1. Bahan bagi suatu perencanaan pembangunan dari suatu wilayah
2. Membantu proses pengambilan keputusan tentang kelayakan lingkungan hidup dari rencana usaha atau         kegiatan
3. Memberi masukan untuk penyusunan disain rinci teknis dari rencana usaha atau kegiatan
4. Memberi masukan untuk penyusunan rencana pengelolaan dan pemantauan lingkungan hidup
5. Memberi informasi bagi masyarakat tentang dampak yang ditimbulkan dari suatu rencana usaha atau             kegiatan


   UKL & UPL

   Merupakan suatu pemantauan atau pengelolaan terhadap suatu usaha dan kegiatan yang tidak berdampak penting terhadap lingkungan hidup yang diperlukan dalam proses pengambilan keputusan tentang penyelenggaraan usaha dan kegiatan. Upaya Kelola Lingkungan (UKL) dan Upaya Pemantauan Lingkungan (UPL) adalah salah satu instrument pengelolaan lingkungan yang merupakan salah satu persyaratan perijinan bagi pemrakarsa yang akan melaksanakan suatu usaha/kegiatan di berbagai sektor.

KASUS AMDAL 1:

Pelaku usaha dan pemerintah daerah dinilai masih mengabaikan masalah lingkungan. Hal ini terlihat dari masih adanya kawasan industri di Semarang yang beroperasi tanpa terlebih dahulu memenuhi kewajiban stu di Analisis Mengenai Dampak Lingkungan (Amdal). Selain itu, sejumlah industri di Semarang juga masih banyak yang belum secara rutin, yaitu enam bulan sekali, menyampaikan laporan kepada Badan Pengendalian Dampak Lingkungan Daerah (Bapedalda) Semarang. “Kalau sebuah kawasan industri sudah beroperasi sebelum melakukan studi Amdal, Bapedalda tidak bisa berbuat apa-apa.

Kami paling hanya bisa mengimbau, tapi tidak ada tindakan apa pun yang bisa kami lakukan. Terus terang, Bapedalda adalah instansi yang mandul,” kata Mohammad Wahyudin, Kepala Sub-Bidang Amdal, Bapedalda Semarang, Kamis (1/8), di Semarang. Wahyudin menceritakan, kawasan industri di Jalan Gatot Subroto, Kecamatan Ngaliyan, Kota Semarang, misalnya, sejak beroperasi dua tahun lalu hingga saat ini belum mempunyai Amdal.

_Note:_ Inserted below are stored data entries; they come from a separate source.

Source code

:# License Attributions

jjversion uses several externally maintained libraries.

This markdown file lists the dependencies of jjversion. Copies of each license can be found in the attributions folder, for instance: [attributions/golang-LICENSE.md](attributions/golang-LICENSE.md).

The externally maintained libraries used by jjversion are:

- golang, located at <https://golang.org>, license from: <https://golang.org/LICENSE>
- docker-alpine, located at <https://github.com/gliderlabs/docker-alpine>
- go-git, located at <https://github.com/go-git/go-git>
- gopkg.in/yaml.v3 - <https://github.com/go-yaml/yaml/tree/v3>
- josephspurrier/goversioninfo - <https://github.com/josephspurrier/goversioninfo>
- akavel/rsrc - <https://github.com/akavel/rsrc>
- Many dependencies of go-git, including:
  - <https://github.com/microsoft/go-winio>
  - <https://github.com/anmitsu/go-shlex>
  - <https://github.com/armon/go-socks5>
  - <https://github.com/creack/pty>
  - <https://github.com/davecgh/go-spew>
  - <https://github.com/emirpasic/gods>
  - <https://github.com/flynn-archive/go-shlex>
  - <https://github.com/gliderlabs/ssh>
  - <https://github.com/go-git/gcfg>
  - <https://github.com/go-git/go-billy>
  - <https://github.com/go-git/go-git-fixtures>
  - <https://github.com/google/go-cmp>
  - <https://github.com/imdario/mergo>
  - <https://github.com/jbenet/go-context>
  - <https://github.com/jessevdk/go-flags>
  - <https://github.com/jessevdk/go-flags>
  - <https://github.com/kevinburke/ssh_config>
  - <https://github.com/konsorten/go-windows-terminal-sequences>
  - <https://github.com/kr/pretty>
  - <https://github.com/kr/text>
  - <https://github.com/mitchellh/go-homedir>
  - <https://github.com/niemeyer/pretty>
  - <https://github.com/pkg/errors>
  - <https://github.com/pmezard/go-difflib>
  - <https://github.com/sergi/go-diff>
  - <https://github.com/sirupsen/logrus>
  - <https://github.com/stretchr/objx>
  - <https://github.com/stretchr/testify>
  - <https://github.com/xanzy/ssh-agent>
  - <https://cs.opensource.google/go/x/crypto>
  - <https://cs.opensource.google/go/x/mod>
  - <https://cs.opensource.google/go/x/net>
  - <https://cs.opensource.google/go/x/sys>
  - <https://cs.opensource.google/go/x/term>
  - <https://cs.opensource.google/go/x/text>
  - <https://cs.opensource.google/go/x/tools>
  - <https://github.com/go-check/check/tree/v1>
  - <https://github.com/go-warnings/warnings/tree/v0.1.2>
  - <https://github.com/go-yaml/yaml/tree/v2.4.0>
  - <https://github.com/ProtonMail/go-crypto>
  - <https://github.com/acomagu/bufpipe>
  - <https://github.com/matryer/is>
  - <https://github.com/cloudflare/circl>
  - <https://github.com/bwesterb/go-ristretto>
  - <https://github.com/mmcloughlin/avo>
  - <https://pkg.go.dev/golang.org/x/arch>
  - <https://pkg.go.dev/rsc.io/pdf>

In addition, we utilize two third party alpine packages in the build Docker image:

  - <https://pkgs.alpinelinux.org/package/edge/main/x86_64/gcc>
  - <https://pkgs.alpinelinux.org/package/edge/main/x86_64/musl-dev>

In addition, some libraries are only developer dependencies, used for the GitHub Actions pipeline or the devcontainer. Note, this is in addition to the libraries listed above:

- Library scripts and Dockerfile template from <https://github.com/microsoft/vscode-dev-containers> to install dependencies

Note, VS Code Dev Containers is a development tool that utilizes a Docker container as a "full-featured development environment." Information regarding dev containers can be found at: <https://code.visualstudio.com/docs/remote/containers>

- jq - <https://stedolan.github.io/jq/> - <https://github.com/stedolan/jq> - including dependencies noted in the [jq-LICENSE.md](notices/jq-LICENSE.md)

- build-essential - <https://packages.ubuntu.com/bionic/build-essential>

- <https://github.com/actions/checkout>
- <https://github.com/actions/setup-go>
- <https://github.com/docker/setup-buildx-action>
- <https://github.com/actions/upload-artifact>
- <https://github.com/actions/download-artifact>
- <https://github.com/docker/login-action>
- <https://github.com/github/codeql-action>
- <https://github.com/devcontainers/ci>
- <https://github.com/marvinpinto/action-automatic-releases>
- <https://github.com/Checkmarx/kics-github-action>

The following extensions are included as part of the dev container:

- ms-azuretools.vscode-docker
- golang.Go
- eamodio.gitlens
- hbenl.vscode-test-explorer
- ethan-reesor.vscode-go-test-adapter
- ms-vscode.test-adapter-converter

Padahal, menurut Wahyudin, salah satu syarat agar sebuah kawasan industri bisa beroperasi ialah dipenuhinya kewajiban melaksanakan studi Amdal. “Bapedalda berkali-kali menelpon pengelola kawasan industri tersebut, menanyakan kelengkapan dokumen Amdal mereka. Namun, sampai sekarang, jangankan memperoleh jawaban berupa kesiapan membuat studi Amdal, bertemu pemilik kawasan itu saja belum pernah,” ujarnya. Wahyudin menyayangkan sikap pihak berwenang yang tetap memberikan izin kepada suatu usaha industri atau kawasan industri untuk beroperasi walau belum menjalankan studi Amdal.

Menurut dia, hal ini merupakan bukti bahwa bukan saja pengusaha yang tidak peduli terhadap masalah lingkungan, melainkan juga pemerintah daerah. Sikap tidak peduli terhadap masalah lingkungan juga ditunjukkan sejumlah pemilik usaha industri ataupun kawasan industri dengan tidak menyampaikan laporan rutin enam bulan sekali kepada Bapedalda. Wahyudin mengatakan, kawasan industri di Terboyo, misalnya, tidak pernah menyampa ikan laporan perkembangan usahanya, terutama yang diperkirakan berdampak pada lingkungan, kepada Bapedalda.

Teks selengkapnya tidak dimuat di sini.